Two heavyweight Bordeaux châteaux – Cheval Blanc and Ausone – have withdrawn from the official St. Emilion classification system.

As reported by The Times, the powerful pair made the decision to renounce the classification system, claiming that it has come to be based more on the estates’ social media presence than on the quality of the wines.

“The evaluation was getting too far removed from what seemed fundamental to us – the terroir, wine, history,” Pierre Lurton, director of Cheval Blanc, told The Times.

When the classification system was created in 1955, a century after the Left Bank’s 1855 classification was first drawn up, Ausone and Cheval Blanc were the only two estates awarded the top honour of grand cru classé ‘A’ status.

Ausone owner Alain Vauthier

The departure of the system’s top two châteaux threatens to undermine the credibility of the classification and may put the 2022 classification in jeopardy.

The châteaux have been praised for standing up for ancestral values in a world now dominated by superficial social media posts.

Critics, however, have suggested that the move was spurred on by the prospect that a number of new estates may be elevated to ‘A’ status next year.

The classification, which is revised every decade, includes three grades: grand cru classé, premier grand cru classé ‘B’ and premier grand cru classé ‘A’.

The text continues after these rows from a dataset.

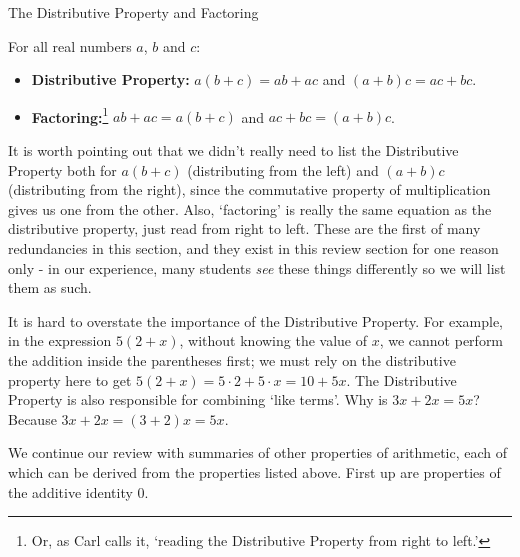 \begin{floatbox}[label=box:distributiveproperty]{The Distributive Property and Factoring}

For all real numbers $a$, $b$ and $c$:

\begin{itemize}

\item  \textbf{Distributive Property:}   $a(b+c) = ab + ac$ and $(a+b)c = ac + bc$.
\item  \textbf{Factoring:}\footnote{Or, as Carl calls it, `reading the Distributive Property from right to left.'}   $ab+ac = a(b+c)$ and $ac + bc = (a+b)c$.

\end{itemize}

\end{floatbox}

It is worth pointing out that we didn't really need to list the Distributive Property both for $a(b+c)$ (distributing from the left) and $(a+b)c$ (distributing from the right), since the commutative property of multiplication gives us one from the other.  Also, `factoring' is really the same equation as the distributive property, just read from right to left. These are the first of many redundancies in this section, and they exist in this review section for one reason only - in our experience, many students \textit{see} these things differently so we will list them as such.   

It is hard to overstate the importance of the Distributive Property.  For example, in the expression $5(2+x)$, without knowing the value of $x$, we cannot perform the addition inside the parentheses first;  we must rely on the distributive property here to get  $5(2+x) = 5\cdot 2 + 5 \cdot x = 10 + 5x$.  The Distributive Property is also responsible for combining `like terms'.  Why is $3x + 2x = 5x$?  Because  $3x + 2x = (3+2)x = 5x$.  

We continue our review with summaries of other properties of arithmetic, each of which can be derived from the properties listed above.  First up are properties of the additive identity $0$.


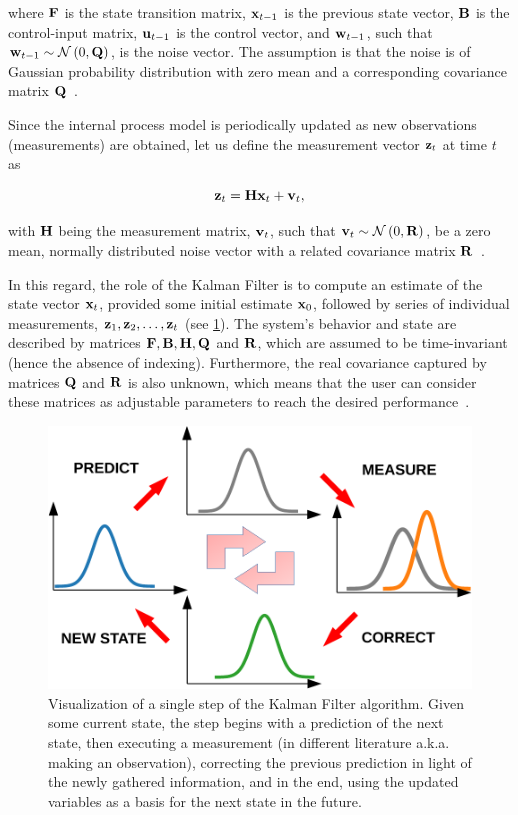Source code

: \noindent  where $\mathbf{F}$ is the state transition matrix, $\mathbf{x}_{t - 1}$ is the previous state vector, $\mathbf{B}$ is the control-input matrix, $\mathbf{u}_{t - 1}$ is the control vector, and $\mathbf{w}_{t - 1}$, such that $\mathbf{w}_{t - 1} \sim \mathcal{N} \left( {0, \mathbf{Q}} \right)$, is the noise vector. The assumption is that the noise is of Gaussian probability distribution with zero mean and a corresponding covariance matrix $\mathbf{Q}$~\cite{kim2018introduction}.

Since the internal process model is periodically updated as new observations (measurements) are obtained, let us define the measurement vector $\mathbf{z}_t$ at time $t$ as

\begin{equation}
    \mathbf{z}_t = \mathbf{H} \mathbf{x}_t + \mathbf{v}_t,
\end{equation}

\noindent with $\mathbf{H}$ being the measurement matrix, $\mathbf{v}_t$, such that $\mathbf{v}_{t} \sim \mathcal{N} \left( {0, \mathbf{R}} \right)$, be a zero mean, normally distributed noise vector with a related covariance matrix $\mathbf{R}$~\cite{kim2018introduction}.

In this regard, the role of the Kalman Filter is to compute an estimate of the state vector $\mathbf{x}_t$, provided some initial estimate $\mathbf{x}_0$, followed by series of individual measurements, $\mathbf{z}_1, \mathbf{z}_2, \dots, \mathbf{z}_t$ (see \cref{fig:KalmanFilterDiagram}). The system's behavior and state are described by matrices $\mathbf{F}, \mathbf{B}, \mathbf{H}, \mathbf{Q}$ and $\mathbf{R}$, which are assumed to be time-invariant (hence the absence of indexing). Furthermore, the real covariance captured by matrices $\mathbf{Q}$ and $\mathbf{R}$ is also unknown, which means that the user can consider these matrices as adjustable parameters to reach the desired performance~\cite{kim2018introduction}.

\begin{figure}[t]
    \centerline{\includegraphics[width=0.7\linewidth]{figures/theoretical_foundations/kalman_filter_diagram.pdf}}
    \caption[A single iteration of the Kalman Filter]{Visualization of a single step of the Kalman Filter algorithm. Given some current state, the step begins with a prediction of the next state, then executing a measurement (in different literature a.k.a. making an observation), correcting the previous prediction in light of the newly gathered information, and in the end, using the updated variables as a basis for the next state in the future.}
    \label{fig:KalmanFilterDiagram}
\end{figure}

When the system was last revised in 2012, Pavie and Angélus were upgraded to ‘A’ status alongside Ausone and Cheval Blanc. A further 14 estates were rated as premier grand cru classé ‘B’ and 64 as grand cru classé.

In addition to an assessment of the past 10-15 vintages of each estate, among the criteria for the 2012 revision was an assessment of the châteaux’s “fame and the means implemented to develop it”, via press coverage and social media posts.

Ausone and Cheval Blanc, which is owned by LVMH head Bernard Arnault, have allegedly taken umbrage at this approach, believing the classification now depends too heavily on an estate’s marketing abilities and its social media clout.

“The terroir and tasting part of the assessment was too small in comparison with the marketing and the social media,” Pauline Vauthier, technical director at Ausone, told The Times.